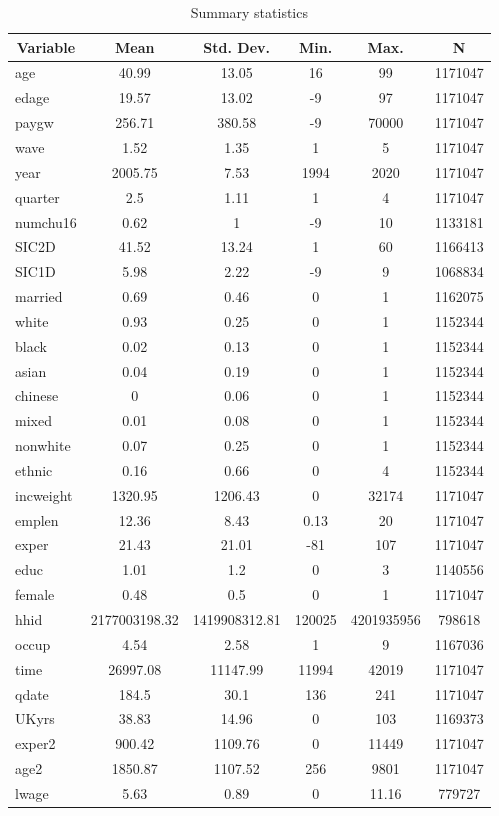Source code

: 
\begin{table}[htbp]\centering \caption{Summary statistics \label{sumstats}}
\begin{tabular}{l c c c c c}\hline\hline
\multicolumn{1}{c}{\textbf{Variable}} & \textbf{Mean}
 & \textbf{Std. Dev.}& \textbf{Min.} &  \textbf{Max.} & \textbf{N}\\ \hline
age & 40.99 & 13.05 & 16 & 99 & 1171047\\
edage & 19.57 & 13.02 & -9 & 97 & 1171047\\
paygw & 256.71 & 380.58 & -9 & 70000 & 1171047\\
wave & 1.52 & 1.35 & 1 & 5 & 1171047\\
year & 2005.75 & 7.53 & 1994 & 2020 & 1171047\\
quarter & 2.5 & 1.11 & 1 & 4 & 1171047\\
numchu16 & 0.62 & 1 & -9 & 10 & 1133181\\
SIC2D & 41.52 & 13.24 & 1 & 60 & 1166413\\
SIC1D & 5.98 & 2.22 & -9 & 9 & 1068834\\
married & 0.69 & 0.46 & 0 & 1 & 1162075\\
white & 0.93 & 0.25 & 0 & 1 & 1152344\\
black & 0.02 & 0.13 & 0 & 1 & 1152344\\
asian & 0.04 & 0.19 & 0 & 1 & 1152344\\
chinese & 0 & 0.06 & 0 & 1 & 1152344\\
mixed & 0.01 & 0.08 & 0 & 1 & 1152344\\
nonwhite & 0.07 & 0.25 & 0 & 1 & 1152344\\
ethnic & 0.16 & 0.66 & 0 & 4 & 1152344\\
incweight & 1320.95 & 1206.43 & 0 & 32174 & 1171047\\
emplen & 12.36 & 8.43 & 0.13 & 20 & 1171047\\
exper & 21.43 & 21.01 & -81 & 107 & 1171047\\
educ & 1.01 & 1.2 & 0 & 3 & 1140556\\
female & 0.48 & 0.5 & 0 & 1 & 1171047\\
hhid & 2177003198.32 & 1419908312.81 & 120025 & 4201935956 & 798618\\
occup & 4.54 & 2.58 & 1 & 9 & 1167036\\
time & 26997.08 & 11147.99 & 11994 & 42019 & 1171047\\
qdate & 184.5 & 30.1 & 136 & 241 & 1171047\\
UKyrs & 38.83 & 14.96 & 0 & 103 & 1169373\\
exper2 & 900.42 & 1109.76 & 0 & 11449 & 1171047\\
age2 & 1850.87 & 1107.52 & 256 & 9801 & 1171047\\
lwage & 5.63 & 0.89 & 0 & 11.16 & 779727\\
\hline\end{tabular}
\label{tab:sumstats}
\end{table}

======

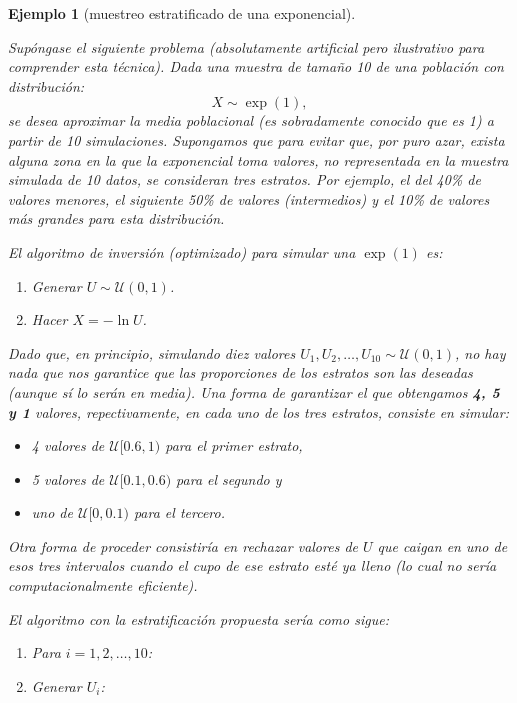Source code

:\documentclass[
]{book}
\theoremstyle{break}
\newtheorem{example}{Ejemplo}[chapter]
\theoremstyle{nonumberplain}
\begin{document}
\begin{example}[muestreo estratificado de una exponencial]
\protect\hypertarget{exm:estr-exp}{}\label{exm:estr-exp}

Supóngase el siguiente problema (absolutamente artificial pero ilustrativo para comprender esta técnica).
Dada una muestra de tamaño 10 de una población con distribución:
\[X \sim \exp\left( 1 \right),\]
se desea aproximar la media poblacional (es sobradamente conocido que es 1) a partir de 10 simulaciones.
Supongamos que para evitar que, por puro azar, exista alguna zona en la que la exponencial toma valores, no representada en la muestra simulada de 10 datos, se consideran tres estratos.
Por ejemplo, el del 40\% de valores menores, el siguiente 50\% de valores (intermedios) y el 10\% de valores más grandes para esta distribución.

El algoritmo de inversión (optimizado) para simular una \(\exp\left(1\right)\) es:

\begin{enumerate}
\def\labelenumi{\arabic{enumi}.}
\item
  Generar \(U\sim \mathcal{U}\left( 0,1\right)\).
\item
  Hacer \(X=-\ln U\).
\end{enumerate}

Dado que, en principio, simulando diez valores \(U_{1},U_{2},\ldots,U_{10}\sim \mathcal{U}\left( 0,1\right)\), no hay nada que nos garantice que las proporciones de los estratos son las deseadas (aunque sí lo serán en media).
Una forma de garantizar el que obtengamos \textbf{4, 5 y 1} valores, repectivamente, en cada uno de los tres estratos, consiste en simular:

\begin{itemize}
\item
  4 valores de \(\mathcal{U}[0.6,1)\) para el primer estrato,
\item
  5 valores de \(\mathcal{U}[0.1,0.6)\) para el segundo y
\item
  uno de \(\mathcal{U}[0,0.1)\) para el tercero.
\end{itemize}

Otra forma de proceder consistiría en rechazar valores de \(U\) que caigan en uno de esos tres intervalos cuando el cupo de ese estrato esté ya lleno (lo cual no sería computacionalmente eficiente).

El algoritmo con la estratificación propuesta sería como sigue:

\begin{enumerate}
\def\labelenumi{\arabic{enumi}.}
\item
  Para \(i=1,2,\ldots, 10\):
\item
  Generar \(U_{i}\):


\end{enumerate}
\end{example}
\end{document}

======

Task objective. In the entries above, locate every line with the word "Generar" and copy it.

Result.
  Generar \(U\sim \mathcal{U}\left( 0,1\right)\).
  Generar \(U_{i}\):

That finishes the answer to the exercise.